Functional implications of RNFL thinning have been studied as a clinical endpoint of interest. Prospective population studies have shown a relationship between RNFL thinning and future risk of cognitive decline. The UK Biobank study found that thinner baseline RNFL measurements were associated with worse performance on baseline cognitive testing, and that the two thinnest quintiles were twice as likely to perform more poorly on cognitive testing at 3 year follow up compared to patients in the thickest RNFL quintile27. The Rotterdam study, evaluating the relationship between RNFL thickness and incident versus prevalent dementia in a Dutch population found that thinner RNFL at baseline was associated with a significant increased risk of developing AD, but interestingly did not find any association with RNFL thinning and prevalent dementia28. A third prospective study in Shanghai of preclinical and MCI patients found that greater reduction in RNFL thickness over a 25 month period was associated with deterioration of cognitive status29. A recent study of retinal structural changes in preclinical patients with in vivo AD biomarkers demonstrated a reduced RNFL thickness in cognitively normal patients with positive amyloid-PET/CT (amyloid-labeled C-PiB positron emission tomography/computed tomography imaging) compared to those with normal PET/CT30. Taken together, these studies suggest that RNFL thinning might potentially be useful as an early screening tool for incident development of dementia, and cautions against interpretation of associations seen in small cross sectional studies in determining the utility of this biomarker as a diagnostic tool.

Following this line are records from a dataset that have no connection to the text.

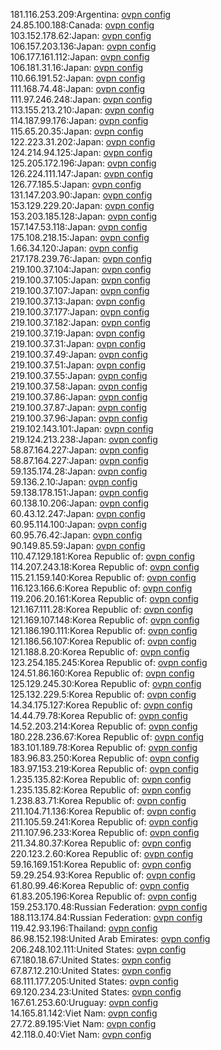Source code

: 181.116.253.209:Argentina: [ovpn config](vpn/181_116_253_209.ovpn)  
24.85.100.188:Canada: [ovpn config](vpn/24_85_100_188.ovpn)  
103.152.178.62:Japan: [ovpn config](vpn/103_152_178_62.ovpn)  
106.157.203.136:Japan: [ovpn config](vpn/106_157_203_136.ovpn)  
106.177.161.112:Japan: [ovpn config](vpn/106_177_161_112.ovpn)  
106.181.31.16:Japan: [ovpn config](vpn/106_181_31_16.ovpn)  
110.66.191.52:Japan: [ovpn config](vpn/110_66_191_52.ovpn)  
111.168.74.48:Japan: [ovpn config](vpn/111_168_74_48.ovpn)  
111.97.246.248:Japan: [ovpn config](vpn/111_97_246_248.ovpn)  
113.155.213.210:Japan: [ovpn config](vpn/113_155_213_210.ovpn)  
114.187.99.176:Japan: [ovpn config](vpn/114_187_99_176.ovpn)  
115.65.20.35:Japan: [ovpn config](vpn/115_65_20_35.ovpn)  
122.223.31.202:Japan: [ovpn config](vpn/122_223_31_202.ovpn)  
124.214.94.125:Japan: [ovpn config](vpn/124_214_94_125.ovpn)  
125.205.172.196:Japan: [ovpn config](vpn/125_205_172_196.ovpn)  
126.224.111.147:Japan: [ovpn config](vpn/126_224_111_147.ovpn)  
126.77.185.5:Japan: [ovpn config](vpn/126_77_185_5.ovpn)  
131.147.203.90:Japan: [ovpn config](vpn/131_147_203_90.ovpn)  
153.129.229.20:Japan: [ovpn config](vpn/153_129_229_20.ovpn)  
153.203.185.128:Japan: [ovpn config](vpn/153_203_185_128.ovpn)  
157.147.53.118:Japan: [ovpn config](vpn/157_147_53_118.ovpn)  
175.108.218.15:Japan: [ovpn config](vpn/175_108_218_15.ovpn)  
1.66.34.120:Japan: [ovpn config](vpn/1_66_34_120.ovpn)  
217.178.239.76:Japan: [ovpn config](vpn/217_178_239_76.ovpn)  
219.100.37.104:Japan: [ovpn config](vpn/219_100_37_104.ovpn)  
219.100.37.105:Japan: [ovpn config](vpn/219_100_37_105.ovpn)  
219.100.37.107:Japan: [ovpn config](vpn/219_100_37_107.ovpn)  
219.100.37.13:Japan: [ovpn config](vpn/219_100_37_13.ovpn)  
219.100.37.177:Japan: [ovpn config](vpn/219_100_37_177.ovpn)  
219.100.37.182:Japan: [ovpn config](vpn/219_100_37_182.ovpn)  
219.100.37.19:Japan: [ovpn config](vpn/219_100_37_19.ovpn)  
219.100.37.31:Japan: [ovpn config](vpn/219_100_37_31.ovpn)  
219.100.37.49:Japan: [ovpn config](vpn/219_100_37_49.ovpn)  
219.100.37.51:Japan: [ovpn config](vpn/219_100_37_51.ovpn)  
219.100.37.55:Japan: [ovpn config](vpn/219_100_37_55.ovpn)  
219.100.37.58:Japan: [ovpn config](vpn/219_100_37_58.ovpn)  
219.100.37.86:Japan: [ovpn config](vpn/219_100_37_86.ovpn)  
219.100.37.87:Japan: [ovpn config](vpn/219_100_37_87.ovpn)  
219.100.37.96:Japan: [ovpn config](vpn/219_100_37_96.ovpn)  
219.102.143.101:Japan: [ovpn config](vpn/219_102_143_101.ovpn)  
219.124.213.238:Japan: [ovpn config](vpn/219_124_213_238.ovpn)  
58.87.164.227:Japan: [ovpn config](vpn/58_87_164_227.ovpn)  
58.87.164.227:Japan: [ovpn config](vpn/58_87_164_227.ovpn)  
59.135.174.28:Japan: [ovpn config](vpn/59_135_174_28.ovpn)  
59.136.2.10:Japan: [ovpn config](vpn/59_136_2_10.ovpn)  
59.138.178.151:Japan: [ovpn config](vpn/59_138_178_151.ovpn)  
60.138.10.206:Japan: [ovpn config](vpn/60_138_10_206.ovpn)  
60.43.12.247:Japan: [ovpn config](vpn/60_43_12_247.ovpn)  
60.95.114.100:Japan: [ovpn config](vpn/60_95_114_100.ovpn)  
60.95.76.42:Japan: [ovpn config](vpn/60_95_76_42.ovpn)  
90.149.85.59:Japan: [ovpn config](vpn/90_149_85_59.ovpn)  
110.47.129.181:Korea Republic of: [ovpn config](vpn/110_47_129_181.ovpn)  
114.207.243.18:Korea Republic of: [ovpn config](vpn/114_207_243_18.ovpn)  
115.21.159.140:Korea Republic of: [ovpn config](vpn/115_21_159_140.ovpn)  
116.123.166.6:Korea Republic of: [ovpn config](vpn/116_123_166_6.ovpn)  
119.206.20.161:Korea Republic of: [ovpn config](vpn/119_206_20_161.ovpn)  
121.167.111.28:Korea Republic of: [ovpn config](vpn/121_167_111_28.ovpn)  
121.169.107.148:Korea Republic of: [ovpn config](vpn/121_169_107_148.ovpn)  
121.186.190.111:Korea Republic of: [ovpn config](vpn/121_186_190_111.ovpn)  
121.186.56.107:Korea Republic of: [ovpn config](vpn/121_186_56_107.ovpn)  
121.188.8.20:Korea Republic of: [ovpn config](vpn/121_188_8_20.ovpn)  
123.254.185.245:Korea Republic of: [ovpn config](vpn/123_254_185_245.ovpn)  
124.51.86.160:Korea Republic of: [ovpn config](vpn/124_51_86_160.ovpn)  
125.129.245.30:Korea Republic of: [ovpn config](vpn/125_129_245_30.ovpn)  
125.132.229.5:Korea Republic of: [ovpn config](vpn/125_132_229_5.ovpn)  
14.34.175.127:Korea Republic of: [ovpn config](vpn/14_34_175_127.ovpn)  
14.44.79.78:Korea Republic of: [ovpn config](vpn/14_44_79_78.ovpn)  
14.52.203.214:Korea Republic of: [ovpn config](vpn/14_52_203_214.ovpn)  
180.228.236.67:Korea Republic of: [ovpn config](vpn/180_228_236_67.ovpn)  
183.101.189.78:Korea Republic of: [ovpn config](vpn/183_101_189_78.ovpn)  
183.96.83.250:Korea Republic of: [ovpn config](vpn/183_96_83_250.ovpn)  
183.97.153.219:Korea Republic of: [ovpn config](vpn/183_97_153_219.ovpn)  
1.235.135.82:Korea Republic of: [ovpn config](vpn/1_235_135_82.ovpn)  
1.235.135.82:Korea Republic of: [ovpn config](vpn/1_235_135_82.ovpn)  
1.238.83.71:Korea Republic of: [ovpn config](vpn/1_238_83_71.ovpn)  
211.104.71.136:Korea Republic of: [ovpn config](vpn/211_104_71_136.ovpn)  
211.105.59.241:Korea Republic of: [ovpn config](vpn/211_105_59_241.ovpn)  
211.107.96.233:Korea Republic of: [ovpn config](vpn/211_107_96_233.ovpn)  
211.34.80.37:Korea Republic of: [ovpn config](vpn/211_34_80_37.ovpn)  
220.123.2.60:Korea Republic of: [ovpn config](vpn/220_123_2_60.ovpn)  
59.16.169.151:Korea Republic of: [ovpn config](vpn/59_16_169_151.ovpn)  
59.29.254.93:Korea Republic of: [ovpn config](vpn/59_29_254_93.ovpn)  
61.80.99.46:Korea Republic of: [ovpn config](vpn/61_80_99_46.ovpn)  
61.83.205.196:Korea Republic of: [ovpn config](vpn/61_83_205_196.ovpn)  
159.253.170.48:Russian Federation: [ovpn config](vpn/159_253_170_48.ovpn)  
188.113.174.84:Russian Federation: [ovpn config](vpn/188_113_174_84.ovpn)  
119.42.93.196:Thailand: [ovpn config](vpn/119_42_93_196.ovpn)  
86.98.152.198:United Arab Emirates: [ovpn config](vpn/86_98_152_198.ovpn)  
206.248.102.111:United States: [ovpn config](vpn/206_248_102_111.ovpn)  
67.180.18.67:United States: [ovpn config](vpn/67_180_18_67.ovpn)  
67.87.12.210:United States: [ovpn config](vpn/67_87_12_210.ovpn)  
68.111.177.205:United States: [ovpn config](vpn/68_111_177_205.ovpn)  
69.120.234.23:United States: [ovpn config](vpn/69_120_234_23.ovpn)  
167.61.253.60:Uruguay: [ovpn config](vpn/167_61_253_60.ovpn)  
14.165.81.142:Viet Nam: [ovpn config](vpn/14_165_81_142.ovpn)  
27.72.89.195:Viet Nam: [ovpn config](vpn/27_72_89_195.ovpn)  
42.118.0.40:Viet Nam: [ovpn config](vpn/42_118_0_40.ovpn)  
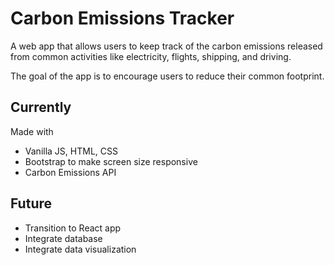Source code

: # Carbon Emissions Tracker

A web app that allows users to keep track of the carbon emissions released from common activities like electricity, flights, shipping, and driving. 

The goal of the app is to encourage users to reduce their common footprint. 


## Currently
Made with
* Vanilla JS, HTML, CSS 
* Bootstrap to make screen size responsive
* Carbon Emissions API

## Future
* Transition to React app
* Integrate database
* Integrate data visualization
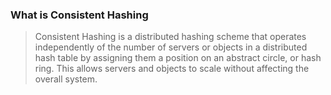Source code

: ### What is Consistent Hashing

> Consistent Hashing is a distributed hashing scheme that operates independently of the number of servers or objects in a distributed hash table by assigning them a position on an abstract circle, or hash ring. 
> This allows servers and objects to scale without affecting the overall system.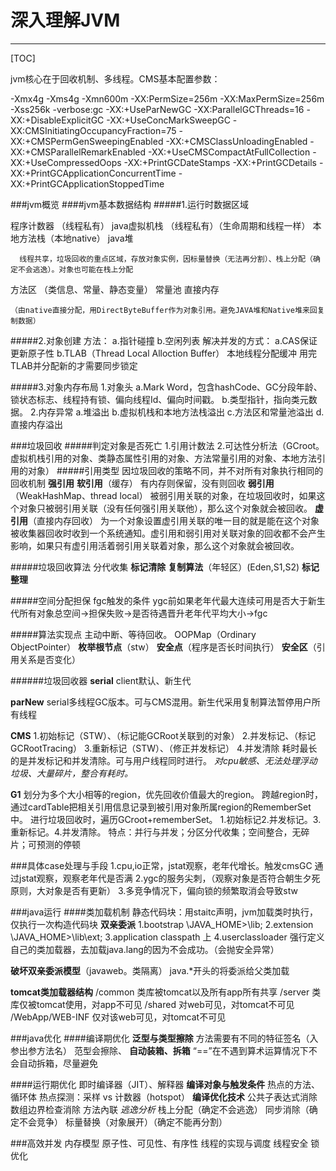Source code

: # 深入理解JVM

-----

[TOC]

jvm核心在于回收机制、多线程。CMS基本配置参数：

-Xmx4g -Xms4g -Xmn600m -XX:PermSize=256m -XX:MaxPermSize=256m -Xss256k -verbose:gc -XX:+UseParNewGC -XX:ParallelGCThreads=16 -XX:+DisableExplicitGC -XX:+UseConcMarkSweepGC -XX:CMSInitiatingOccupancyFraction=75 -XX:+CMSPermGenSweepingEnabled  -XX:+CMSClassUnloadingEnabled -XX:+CMSParallelRemarkEnabled -XX:+UseCMSCompactAtFullCollection -XX:+UseCompressedOops  -XX:+PrintGCDateStamps -XX:+PrintGCDetails -XX:+PrintGCApplicationConcurrentTime -XX:+PrintGCApplicationStoppedTime

###jvm概览
####jvm基本数据结构
#####1.运行时数据区域

程序计数器 （线程私有）
java虚拟机栈 （线程私有）（生命周期和线程一样）
本地方法栈（本地native）
java堆 

      线程共享，垃圾回收的重点区域，存放对象实例，因标量替换（无法再分割）、栈上分配（确定不会逃逸）。对象也可能在栈上分配
方法区 （类信息、常量、静态变量）
常量池
直接内存

    （由native直接分配，用DirectByteBuffer作为对象引用。避免JAVA堆和Native堆来回复制数据）
    
#####2.对象创建
方法：
 a.指针碰撞
 b.空闲列表
解决并发的方式：
 a.CAS保证更新原子性
 b.TLAB（Thread Local Alloction Buffer） 本地线程分配缓冲
     用完TLAB并分配新的才需要同步锁定

#####3.对象内存布局
1.对象头
 a.Mark Word，包含hashCode、GC分段年龄、锁状态标志、线程持有锁、偏向线程Id、偏向时间戳。
 b.类型指针，指向类元数据。
2.内存异常
 a.堆溢出
 b.虚拟机栈和本地方法栈溢出
 c.方法区和常量池溢出
 d.直接内存溢出

###垃圾回收
#####判定对象是否死亡
1.引用计数法
2.可达性分析法（GCroot。虚拟机栈引用的对象、类静态属性引用的对象、方法常量引用的对象、本地方法引用的对象）
#####引用类型
因垃圾回收的策略不同，并不对所有对象执行相同的回收机制
**强引用**
**软引用**（缓存）
有内存则保留，没有则回收
**弱引用**（WeakHashMap、thread local）
被弱引用关联的对象，在垃圾回收时，如果这个对象只被弱引用关联（没有任何强引用关联他），那么这个对象就会被回收。
**虚引用**（直接内存回收）
为一个对象设置虚引用关联的唯一目的就是能在这个对象被收集器回收时收到一个系统通知。虚引用和弱引用对关联对象的回收都不会产生影响，如果只有虚引用活着弱引用关联着对象，那么这个对象就会被回收。

#####垃圾回收算法
分代收集
**标记清除**
**复制算法**（年轻区）(Eden,S1,S2)
**标记整理**

#####空间分配担保
 fgc触发的条件
 ygc前如果老年代最大连续可用是否大于新生代所有对象总空间->担保失败->是否待遇晋升老年代平均大小->fgc
 
#####算法实现点
主动中断、等待回收。
OOPMap（Ordinary　ObjectPointer）
**枚举根节点**（stw）
**安全点**（程序是否长时间执行）
**安全区**（引用关系是否变化）

######垃圾回收器
**serial** 
client默认、新生代

**parNew**
serial多线程GC版本。可与CMS混用。新生代采用复制算法暂停用户所有线程

**CMS**
1.初始标记（STW）、（标记能GCRoot关联到的对象）
2.并发标记、（标记GCRootTracing）
3.重新标记（STW）、（修正并发标记）
4.并发清除
耗时最长的是并发标记和并发清除。可与用户线程同时进行。
*对cpu敏感、无法处理浮动垃圾、大量碎片，整合有耗时。*

**G1**
划分为多个大小相等的region，优先回收价值最大的region。
跨越region时，通过cardTable把相关引用信息记录到被引用对象所属region的RememberSet中。
进行垃圾回收时，遍历GCroot+rememberSet。
1.初始标记2.并发标记。3.重新标记。4.并发清除。
特点：并行与并发；分区分代收集；空间整合，无碎片；可预测的停顿


###具体case处理与手段
 1.cpu,io正常，jstat观察，老年代增长。触发cmsGC
 通过jstat观察，观察老年代是否满
 2.ygc的服务尖刺，（观察对象是否符合朝生夕死原则，大对象是否有更新）
 3.多竞争情况下，偏向锁的频繁取消会导致stw

 

###java运行
####类加载机制
静态代码块：用staitc声明，jvm加载类时执行，仅执行一次构造代码块
**双亲委派**
1.bootstrap 
  \JAVA_HOME>\lib;
2.extension
  \JAVA_HOME>\lib\ext;
3.application
  classpath 上
4.userclassloader
强行定义自己的类加载器，去加载java.lang的因为不会成功。（会抛安全异常）


**破坏双亲委派模型**（javaweb。类隔离）
java.*开头的将委派给父类加载

**tomcat类加载器结构**
/common 类库被tomcat以及所有app所有共享
/server 类库仅被tomcat使用，对app不可见
/shared 对web可见，对tomcat不可见
/WebApp/WEB-INF 仅对该web可见，对tomcat不可见

###java优化
####编译期优化
**泛型与类型擦除**
方法需要有不同的特征签名（入参出参方法名）
范型会擦除、
**自动装箱、拆箱**
“==”在不遇到算术运算情况下不会自动拆箱，尽量避免

####运行期优化
即时编译器（JIT）、解释器
**编译对象与触发条件**
   热点的方法、循环体
   热点探测：采样 vs 计数器（hotspot）
**编译优化技术**
公共子表达式消除
数组边界检查消除
方法內联
*逃逸分析*
栈上分配（确定不会逃逸）
同步消除（确定不会竞争）
标量替换（对象展开）（确定不能再分割）

###高效并发
内存模型
原子性、可见性、有序性
线程的实现与调度
线程安全
锁优化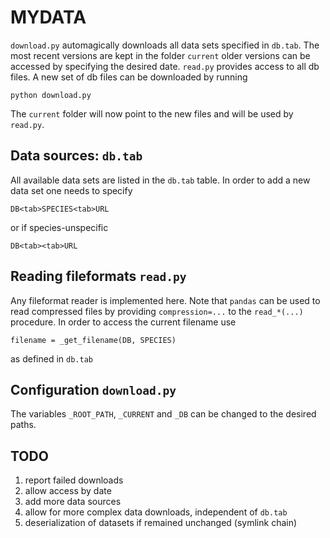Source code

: # MYDATA

`download.py` automagically downloads all data sets specified in `db.tab`. The
most recent versions are kept in the folder `current` older versions can be
accessed by specifying the desired date. `read.py` provides access to all
db files.
A new set of db files can be downloaded by running

    python download.py

The `current` folder will now point to the new files and will be used by
`read.py`.

## Data sources: `db.tab`
All available data sets are listed in the `db.tab` table. In order to add a new data set one needs to specify

    DB<tab>SPECIES<tab>URL

or if species-unspecific

    DB<tab><tab>URL

## Reading fileformats `read.py`

Any fileformat reader is implemented here. Note that `pandas` can be used to
read compressed files by providing `compression=...` to the `read_*(...)`
procedure. In order to access the current filename use

    filename = _get_filename(DB, SPECIES)

as defined in `db.tab`

## Configuration `download.py`

The variables `_ROOT_PATH`, `_CURRENT` and `_DB` can be changed to the desired
paths.

## TODO

1. report failed downloads
2. allow access by date
3. add more data sources
4. allow for more complex data downloads, independent of `db.tab`
5. deserialization of datasets if remained unchanged (symlink chain)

However, if the intuition behind RNFL thinning serving as a biomarker for AD is that the neurosensory retina serves as a window for central nervous system degeneration in dementia, then it is important to note that RNFL thinning has been found in other neurodegenerative diseases as well and is likely not specific to AD31,32. Larger studies encompassing different causes of dementia will need to be performed to understand the role of RNFL thickness as a specific biomarker of AD vs any neurodegenerative conditions and the timeline in which the biomarker may be sensitive and/or specific for each condition.

2. Inner retinal layer and total macular thickness

In addition to RNFL thickness, other retinal layers have been studied as potential structural biomarkers in AD. The thickness of 10 retinal layers in 150 patient with AD were compared to age-matched controls, and correlations were found between the presence of AD and reduced thickness of RNFL, ganglion cell layer (GCL), inner plexiform layer (IPL), and the outer nuclear layer (ONL). Longer AD duration was correlated with greater thinning of RNFL, GCL and IPL33.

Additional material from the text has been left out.